Segundo o relato do Centro de Diversidade Biológica, em 2017, um adolescente estava a passear com seu cão numa zona de floresta atrás de sua casa, no estado norte-americano de Idaho, quando o animal accionou uma armadilha de cianeto que lançou uma nuvem venenosa para o ar. O cão morreu no local e o jovem, que ficou cego durante algum tempo, foi transportado de urgência para o hospital — onde conseguiu recuperar. Os pais do adolescente acabaram por processar os serviços florestais.

Após este acidente, a utilização do M-44 foi suspensa, uma decisão agora revogada pela EPA. Embora a agência tenha uma visão diferente dos diversos grupos de protecção dos animais que protestaram a decisão mesmo antes de esta ter sido anunciada, a EPA impôs novas restrições ao uso de M-44. Entre outras medidas, a agência proíbe que os dispositivos sejam colocados num raio inferior a 30 metros de qualquer estrada ou caminho público, bem como de habitações ou outros edifícios. Junto a cada dispositivo devem também existir sinais de aviso colocados a pelo menos cinco metros, uma diminuição de cerca de sete metros em relação à regulação anterior, e todos os cidadãos que habitem a menos de um quilómetro de um M-44 devem ser notificados para sua protecção.

“Estas armadilhas de cianeto não podem ser usadas com segurança.
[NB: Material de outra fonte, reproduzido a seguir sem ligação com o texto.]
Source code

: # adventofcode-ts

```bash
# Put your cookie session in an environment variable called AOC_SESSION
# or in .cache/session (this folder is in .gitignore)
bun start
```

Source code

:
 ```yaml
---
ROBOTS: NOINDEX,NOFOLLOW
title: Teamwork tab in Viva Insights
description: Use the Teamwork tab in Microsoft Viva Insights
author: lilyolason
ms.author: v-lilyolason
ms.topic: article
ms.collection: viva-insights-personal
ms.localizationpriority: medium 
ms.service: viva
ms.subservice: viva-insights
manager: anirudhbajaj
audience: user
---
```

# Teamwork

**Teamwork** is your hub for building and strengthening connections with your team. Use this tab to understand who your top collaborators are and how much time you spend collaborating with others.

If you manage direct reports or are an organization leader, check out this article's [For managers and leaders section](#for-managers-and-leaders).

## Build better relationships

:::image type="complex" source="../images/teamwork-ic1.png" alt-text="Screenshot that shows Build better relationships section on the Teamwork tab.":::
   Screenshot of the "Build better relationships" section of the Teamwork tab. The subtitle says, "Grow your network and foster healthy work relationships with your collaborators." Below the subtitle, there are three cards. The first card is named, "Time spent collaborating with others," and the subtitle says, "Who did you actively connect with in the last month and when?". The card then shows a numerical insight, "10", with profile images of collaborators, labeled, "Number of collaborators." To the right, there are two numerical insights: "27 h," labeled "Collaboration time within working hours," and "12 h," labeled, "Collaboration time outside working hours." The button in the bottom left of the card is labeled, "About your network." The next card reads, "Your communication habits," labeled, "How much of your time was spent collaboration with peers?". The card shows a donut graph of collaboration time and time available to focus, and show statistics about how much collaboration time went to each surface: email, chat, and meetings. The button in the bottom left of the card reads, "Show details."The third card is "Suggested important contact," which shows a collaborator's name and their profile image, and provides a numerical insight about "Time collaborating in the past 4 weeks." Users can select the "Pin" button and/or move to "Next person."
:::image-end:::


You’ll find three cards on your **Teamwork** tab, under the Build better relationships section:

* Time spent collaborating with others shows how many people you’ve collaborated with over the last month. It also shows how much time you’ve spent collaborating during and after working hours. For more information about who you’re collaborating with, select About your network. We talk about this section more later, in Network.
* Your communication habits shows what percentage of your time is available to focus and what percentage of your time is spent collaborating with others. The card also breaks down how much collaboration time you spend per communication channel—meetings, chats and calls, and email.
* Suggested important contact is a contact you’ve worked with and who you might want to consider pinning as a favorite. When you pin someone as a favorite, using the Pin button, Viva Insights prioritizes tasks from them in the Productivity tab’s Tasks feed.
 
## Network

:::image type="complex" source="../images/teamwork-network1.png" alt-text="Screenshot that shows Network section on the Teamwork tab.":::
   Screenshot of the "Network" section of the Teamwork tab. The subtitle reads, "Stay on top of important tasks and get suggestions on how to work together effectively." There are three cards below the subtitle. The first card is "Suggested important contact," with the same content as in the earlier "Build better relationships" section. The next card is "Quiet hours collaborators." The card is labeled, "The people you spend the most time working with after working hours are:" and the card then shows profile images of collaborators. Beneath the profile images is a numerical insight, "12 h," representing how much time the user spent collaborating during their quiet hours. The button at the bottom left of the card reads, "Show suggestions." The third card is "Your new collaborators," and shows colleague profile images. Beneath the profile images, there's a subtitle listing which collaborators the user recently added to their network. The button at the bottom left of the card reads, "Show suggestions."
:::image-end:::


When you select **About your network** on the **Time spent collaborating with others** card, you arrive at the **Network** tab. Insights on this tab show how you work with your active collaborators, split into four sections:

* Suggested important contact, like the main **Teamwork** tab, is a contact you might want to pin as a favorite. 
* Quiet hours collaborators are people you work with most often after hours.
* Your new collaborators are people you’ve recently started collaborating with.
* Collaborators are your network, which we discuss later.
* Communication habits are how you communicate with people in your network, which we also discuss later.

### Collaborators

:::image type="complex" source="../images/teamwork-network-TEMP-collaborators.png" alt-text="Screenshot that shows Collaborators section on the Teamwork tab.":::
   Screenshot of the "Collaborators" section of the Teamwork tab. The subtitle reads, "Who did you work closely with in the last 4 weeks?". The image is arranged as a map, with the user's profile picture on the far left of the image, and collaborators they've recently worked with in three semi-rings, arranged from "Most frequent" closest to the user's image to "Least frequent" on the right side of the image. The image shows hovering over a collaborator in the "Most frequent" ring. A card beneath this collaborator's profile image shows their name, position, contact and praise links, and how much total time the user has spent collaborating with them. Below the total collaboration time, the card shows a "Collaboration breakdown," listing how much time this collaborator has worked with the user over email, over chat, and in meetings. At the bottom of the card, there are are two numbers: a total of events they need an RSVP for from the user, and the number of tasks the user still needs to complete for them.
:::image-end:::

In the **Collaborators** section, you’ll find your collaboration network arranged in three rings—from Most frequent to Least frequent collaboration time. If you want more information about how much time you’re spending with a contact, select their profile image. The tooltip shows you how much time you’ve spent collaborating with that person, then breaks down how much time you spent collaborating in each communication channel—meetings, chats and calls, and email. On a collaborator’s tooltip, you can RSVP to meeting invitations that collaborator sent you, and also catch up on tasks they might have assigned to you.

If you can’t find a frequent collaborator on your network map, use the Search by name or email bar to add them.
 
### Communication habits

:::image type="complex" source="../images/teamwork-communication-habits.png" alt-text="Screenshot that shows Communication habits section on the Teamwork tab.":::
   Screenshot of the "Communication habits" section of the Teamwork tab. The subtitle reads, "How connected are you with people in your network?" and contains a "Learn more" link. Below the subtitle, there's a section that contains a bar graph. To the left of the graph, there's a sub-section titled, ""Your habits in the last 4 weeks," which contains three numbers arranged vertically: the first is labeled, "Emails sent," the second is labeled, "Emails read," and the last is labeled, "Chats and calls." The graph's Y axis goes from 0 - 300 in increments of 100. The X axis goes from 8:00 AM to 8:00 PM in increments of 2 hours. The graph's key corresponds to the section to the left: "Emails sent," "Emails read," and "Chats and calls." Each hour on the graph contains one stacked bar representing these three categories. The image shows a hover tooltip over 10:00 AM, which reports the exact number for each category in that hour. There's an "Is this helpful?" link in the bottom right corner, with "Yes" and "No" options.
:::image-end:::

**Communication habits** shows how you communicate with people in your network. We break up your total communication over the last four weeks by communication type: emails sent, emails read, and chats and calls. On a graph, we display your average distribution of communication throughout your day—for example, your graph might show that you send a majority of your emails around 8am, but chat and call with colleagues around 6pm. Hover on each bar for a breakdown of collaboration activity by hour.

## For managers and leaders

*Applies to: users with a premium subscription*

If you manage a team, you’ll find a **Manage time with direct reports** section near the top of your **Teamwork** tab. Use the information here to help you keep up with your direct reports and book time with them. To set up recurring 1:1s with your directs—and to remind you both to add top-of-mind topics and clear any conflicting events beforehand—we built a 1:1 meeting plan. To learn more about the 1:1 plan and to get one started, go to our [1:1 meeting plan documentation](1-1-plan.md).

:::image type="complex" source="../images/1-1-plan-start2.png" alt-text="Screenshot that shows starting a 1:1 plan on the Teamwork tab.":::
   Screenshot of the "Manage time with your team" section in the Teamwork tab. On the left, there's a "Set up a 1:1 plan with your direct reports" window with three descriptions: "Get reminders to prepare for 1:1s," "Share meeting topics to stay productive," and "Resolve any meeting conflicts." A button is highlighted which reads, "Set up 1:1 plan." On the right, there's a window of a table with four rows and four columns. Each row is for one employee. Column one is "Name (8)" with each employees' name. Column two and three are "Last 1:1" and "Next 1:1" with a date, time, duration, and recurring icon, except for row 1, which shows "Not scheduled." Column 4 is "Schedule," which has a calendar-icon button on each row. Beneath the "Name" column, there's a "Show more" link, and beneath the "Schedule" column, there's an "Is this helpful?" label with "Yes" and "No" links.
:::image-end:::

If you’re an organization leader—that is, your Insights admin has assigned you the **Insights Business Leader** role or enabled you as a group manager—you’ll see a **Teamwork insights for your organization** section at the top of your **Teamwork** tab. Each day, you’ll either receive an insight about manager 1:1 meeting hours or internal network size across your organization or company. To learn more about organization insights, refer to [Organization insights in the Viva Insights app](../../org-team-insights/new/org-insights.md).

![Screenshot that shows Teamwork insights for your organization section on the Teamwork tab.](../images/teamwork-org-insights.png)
Embora a EPA tenha adicionado algumas restrições, estes dispositivos já causaram demasiados danos para continuarem a ser utilizados. Precisamos de uma proibição nacional e permanente para proteger as pessoas, animais de estimação e animais selvagens ameaçados por este veneno” refere Collette Adkins, uma das directoras do Centro de Diversidade Biológica.

Embora alguns estados norte-americanos já tenham proibido a utilização destes dispositivos, a organização afirma as restrições não são suficientes e que não impedirão a morte de vários animais selvagens, a não ser que o método seja completamente banido em todo o país.